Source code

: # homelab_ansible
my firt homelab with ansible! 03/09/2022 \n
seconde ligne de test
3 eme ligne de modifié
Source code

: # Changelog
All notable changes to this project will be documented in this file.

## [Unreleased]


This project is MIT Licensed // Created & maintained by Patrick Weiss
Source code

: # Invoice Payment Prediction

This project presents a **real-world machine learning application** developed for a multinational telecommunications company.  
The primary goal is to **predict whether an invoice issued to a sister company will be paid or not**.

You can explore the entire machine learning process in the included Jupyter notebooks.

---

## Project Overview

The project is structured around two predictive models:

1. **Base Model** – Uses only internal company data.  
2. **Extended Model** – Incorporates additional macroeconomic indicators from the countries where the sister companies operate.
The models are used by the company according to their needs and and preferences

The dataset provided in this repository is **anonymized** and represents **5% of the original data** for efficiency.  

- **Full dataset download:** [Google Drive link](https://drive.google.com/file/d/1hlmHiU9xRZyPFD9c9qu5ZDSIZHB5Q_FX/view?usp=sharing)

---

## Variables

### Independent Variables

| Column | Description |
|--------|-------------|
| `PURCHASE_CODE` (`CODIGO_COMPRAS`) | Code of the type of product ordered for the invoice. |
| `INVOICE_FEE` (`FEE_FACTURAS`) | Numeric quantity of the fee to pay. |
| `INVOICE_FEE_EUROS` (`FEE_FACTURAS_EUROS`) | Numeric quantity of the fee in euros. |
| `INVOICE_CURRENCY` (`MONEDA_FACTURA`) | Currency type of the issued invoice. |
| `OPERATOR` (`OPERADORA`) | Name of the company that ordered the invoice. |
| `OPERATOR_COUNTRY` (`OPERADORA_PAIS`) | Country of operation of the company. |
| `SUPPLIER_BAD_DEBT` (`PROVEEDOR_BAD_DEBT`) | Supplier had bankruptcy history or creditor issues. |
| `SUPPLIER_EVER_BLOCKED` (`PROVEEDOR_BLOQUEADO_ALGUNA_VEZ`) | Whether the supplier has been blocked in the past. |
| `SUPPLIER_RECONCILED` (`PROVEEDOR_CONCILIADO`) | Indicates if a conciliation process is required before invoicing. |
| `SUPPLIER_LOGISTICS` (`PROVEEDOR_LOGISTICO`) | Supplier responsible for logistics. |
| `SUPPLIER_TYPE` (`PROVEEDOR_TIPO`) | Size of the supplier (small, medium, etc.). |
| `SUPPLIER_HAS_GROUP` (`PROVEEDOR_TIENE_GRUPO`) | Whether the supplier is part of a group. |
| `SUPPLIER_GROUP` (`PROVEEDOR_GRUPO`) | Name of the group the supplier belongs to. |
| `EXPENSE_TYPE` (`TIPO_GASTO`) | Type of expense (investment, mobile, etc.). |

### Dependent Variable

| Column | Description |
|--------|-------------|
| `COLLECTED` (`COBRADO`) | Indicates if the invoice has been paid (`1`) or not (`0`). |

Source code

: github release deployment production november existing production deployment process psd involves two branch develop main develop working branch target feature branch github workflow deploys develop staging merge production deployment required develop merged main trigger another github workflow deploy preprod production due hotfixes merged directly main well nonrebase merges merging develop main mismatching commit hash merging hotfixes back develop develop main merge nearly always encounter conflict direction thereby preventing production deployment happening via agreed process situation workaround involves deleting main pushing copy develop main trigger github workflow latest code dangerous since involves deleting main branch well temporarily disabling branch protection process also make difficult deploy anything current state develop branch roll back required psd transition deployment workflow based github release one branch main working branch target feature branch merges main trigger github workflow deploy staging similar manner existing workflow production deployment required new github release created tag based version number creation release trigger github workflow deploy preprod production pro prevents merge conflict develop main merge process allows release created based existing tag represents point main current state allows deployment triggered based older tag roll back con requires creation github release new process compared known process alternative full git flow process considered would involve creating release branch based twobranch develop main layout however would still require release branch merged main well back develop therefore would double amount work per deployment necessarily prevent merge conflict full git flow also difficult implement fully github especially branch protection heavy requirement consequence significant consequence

+-------+

Set down the lines of the records exactly, from the first one through the line containing "Invoice Payment Prediction", and add nothing else.

Exercise result:
Source code

: # homelab_ansible
my firt homelab with ansible! 03/09/2022 \n
seconde ligne de test
3 eme ligne de modifié
Source code

: # Changelog
All notable changes to this project will be documented in this file.

## [Unreleased]


This project is MIT Licensed // Created & maintained by Patrick Weiss
Source code

: # Invoice Payment Prediction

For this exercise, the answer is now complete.